**Stored records:**
-------------------------

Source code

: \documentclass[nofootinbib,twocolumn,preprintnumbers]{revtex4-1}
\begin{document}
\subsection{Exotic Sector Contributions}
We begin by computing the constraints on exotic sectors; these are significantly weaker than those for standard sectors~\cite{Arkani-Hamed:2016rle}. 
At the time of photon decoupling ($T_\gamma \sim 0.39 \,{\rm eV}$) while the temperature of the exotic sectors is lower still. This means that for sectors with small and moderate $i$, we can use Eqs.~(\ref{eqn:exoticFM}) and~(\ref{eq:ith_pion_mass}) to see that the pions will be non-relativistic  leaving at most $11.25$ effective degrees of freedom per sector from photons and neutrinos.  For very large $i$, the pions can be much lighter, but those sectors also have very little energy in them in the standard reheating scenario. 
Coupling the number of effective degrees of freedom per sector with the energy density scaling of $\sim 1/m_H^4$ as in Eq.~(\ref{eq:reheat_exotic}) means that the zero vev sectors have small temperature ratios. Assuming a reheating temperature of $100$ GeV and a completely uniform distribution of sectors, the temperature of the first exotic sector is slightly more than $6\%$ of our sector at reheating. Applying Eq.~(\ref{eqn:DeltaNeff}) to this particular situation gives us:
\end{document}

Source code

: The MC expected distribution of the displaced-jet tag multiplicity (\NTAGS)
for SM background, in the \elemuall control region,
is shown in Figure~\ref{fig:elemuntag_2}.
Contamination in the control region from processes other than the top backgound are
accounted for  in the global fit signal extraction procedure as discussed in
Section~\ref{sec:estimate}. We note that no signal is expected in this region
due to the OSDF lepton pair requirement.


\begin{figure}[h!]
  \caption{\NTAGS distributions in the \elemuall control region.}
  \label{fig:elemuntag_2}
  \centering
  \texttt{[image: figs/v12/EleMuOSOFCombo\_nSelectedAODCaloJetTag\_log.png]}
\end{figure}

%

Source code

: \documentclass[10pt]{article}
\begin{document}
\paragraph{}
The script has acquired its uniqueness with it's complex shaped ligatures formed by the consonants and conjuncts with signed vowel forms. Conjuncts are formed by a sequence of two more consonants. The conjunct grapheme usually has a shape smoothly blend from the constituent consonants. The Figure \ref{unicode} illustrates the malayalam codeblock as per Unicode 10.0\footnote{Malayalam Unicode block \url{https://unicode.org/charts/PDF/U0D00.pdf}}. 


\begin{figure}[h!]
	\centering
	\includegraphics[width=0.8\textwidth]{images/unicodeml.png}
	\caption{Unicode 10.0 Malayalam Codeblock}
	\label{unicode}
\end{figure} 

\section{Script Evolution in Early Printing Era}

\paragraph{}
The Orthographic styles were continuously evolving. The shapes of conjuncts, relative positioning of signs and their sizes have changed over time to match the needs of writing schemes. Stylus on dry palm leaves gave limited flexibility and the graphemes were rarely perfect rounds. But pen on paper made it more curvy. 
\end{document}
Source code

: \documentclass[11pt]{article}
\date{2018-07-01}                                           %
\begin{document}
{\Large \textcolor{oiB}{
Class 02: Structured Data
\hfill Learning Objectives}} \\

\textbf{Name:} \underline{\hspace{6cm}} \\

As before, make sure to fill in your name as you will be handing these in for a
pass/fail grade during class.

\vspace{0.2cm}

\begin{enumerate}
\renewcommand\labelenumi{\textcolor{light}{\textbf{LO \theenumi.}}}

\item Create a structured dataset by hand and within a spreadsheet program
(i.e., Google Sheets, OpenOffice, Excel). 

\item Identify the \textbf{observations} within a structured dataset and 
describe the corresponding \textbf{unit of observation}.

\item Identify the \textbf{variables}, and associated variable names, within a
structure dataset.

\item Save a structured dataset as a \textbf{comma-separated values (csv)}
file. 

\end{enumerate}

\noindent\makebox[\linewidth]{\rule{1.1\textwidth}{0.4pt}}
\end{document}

-------------------------

**Problem:**
Repeat each line of the data exactly, missing none.

**Solution to the problem:**
Source code

: \documentclass[nofootinbib,twocolumn,preprintnumbers]{revtex4-1}
\begin{document}
\subsection{Exotic Sector Contributions}
We begin by computing the constraints on exotic sectors; these are significantly weaker than those for standard sectors~\cite{Arkani-Hamed:2016rle}. 
At the time of photon decoupling ($T_\gamma \sim 0.39 \,{\rm eV}$) while the temperature of the exotic sectors is lower still. This means that for sectors with small and moderate $i$, we can use Eqs.~(\ref{eqn:exoticFM}) and~(\ref{eq:ith_pion_mass}) to see that the pions will be non-relativistic  leaving at most $11.25$ effective degrees of freedom per sector from photons and neutrinos.  For very large $i$, the pions can be much lighter, but those sectors also have very little energy in them in the standard reheating scenario. 
Coupling the number of effective degrees of freedom per sector with the energy density scaling of $\sim 1/m_H^4$ as in Eq.~(\ref{eq:reheat_exotic}) means that the zero vev sectors have small temperature ratios. Assuming a reheating temperature of $100$ GeV and a completely uniform distribution of sectors, the temperature of the first exotic sector is slightly more than $6\%$ of our sector at reheating. Applying Eq.~(\ref{eqn:DeltaNeff}) to this particular situation gives us:
\end{document}

Source code

: The MC expected distribution of the displaced-jet tag multiplicity (\NTAGS)
for SM background, in the \elemuall control region,
is shown in Figure~\ref{fig:elemuntag_2}.
Contamination in the control region from processes other than the top backgound are
accounted for  in the global fit signal extraction procedure as discussed in
Section~\ref{sec:estimate}. We note that no signal is expected in this region
due to the OSDF lepton pair requirement.


\begin{figure}[h!]
  \caption{\NTAGS distributions in the \elemuall control region.}
  \label{fig:elemuntag_2}
  \centering
  \texttt{[image: figs/v12/EleMuOSOFCombo\_nSelectedAODCaloJetTag\_log.png]}
\end{figure}

%

Source code

: \documentclass[10pt]{article}
\begin{document}
\paragraph{}
The script has acquired its uniqueness with it's complex shaped ligatures formed by the consonants and conjuncts with signed vowel forms. Conjuncts are formed by a sequence of two more consonants. The conjunct grapheme usually has a shape smoothly blend from the constituent consonants. The Figure \ref{unicode} illustrates the malayalam codeblock as per Unicode 10.0\footnote{Malayalam Unicode block \url{https://unicode.org/charts/PDF/U0D00.pdf}}. 


\begin{figure}[h!]
	\centering
	\includegraphics[width=0.8\textwidth]{images/unicodeml.png}
	\caption{Unicode 10.0 Malayalam Codeblock}
	\label{unicode}
\end{figure} 

\section{Script Evolution in Early Printing Era}

\paragraph{}
The Orthographic styles were continuously evolving. The shapes of conjuncts, relative positioning of signs and their sizes have changed over time to match the needs of writing schemes. Stylus on dry palm leaves gave limited flexibility and the graphemes were rarely perfect rounds. But pen on paper made it more curvy. 
\end{document}
Source code

: \documentclass[11pt]{article}
\date{2018-07-01}                                           %
\begin{document}
{\Large \textcolor{oiB}{
Class 02: Structured Data
\hfill Learning Objectives}} \\

\textbf{Name:} \underline{\hspace{6cm}} \\

As before, make sure to fill in your name as you will be handing these in for a
pass/fail grade during class.

\vspace{0.2cm}

\begin{enumerate}
\renewcommand\labelenumi{\textcolor{light}{\textbf{LO \theenumi.}}}

\item Create a structured dataset by hand and within a spreadsheet program
(i.e., Google Sheets, OpenOffice, Excel). 

\item Identify the \textbf{observations} within a structured dataset and 
describe the corresponding \textbf{unit of observation}.

\item Identify the \textbf{variables}, and associated variable names, within a
structure dataset.

\item Save a structured dataset as a \textbf{comma-separated values (csv)}
file. 

\end{enumerate}

\noindent\makebox[\linewidth]{\rule{1.1\textwidth}{0.4pt}}
\end{document}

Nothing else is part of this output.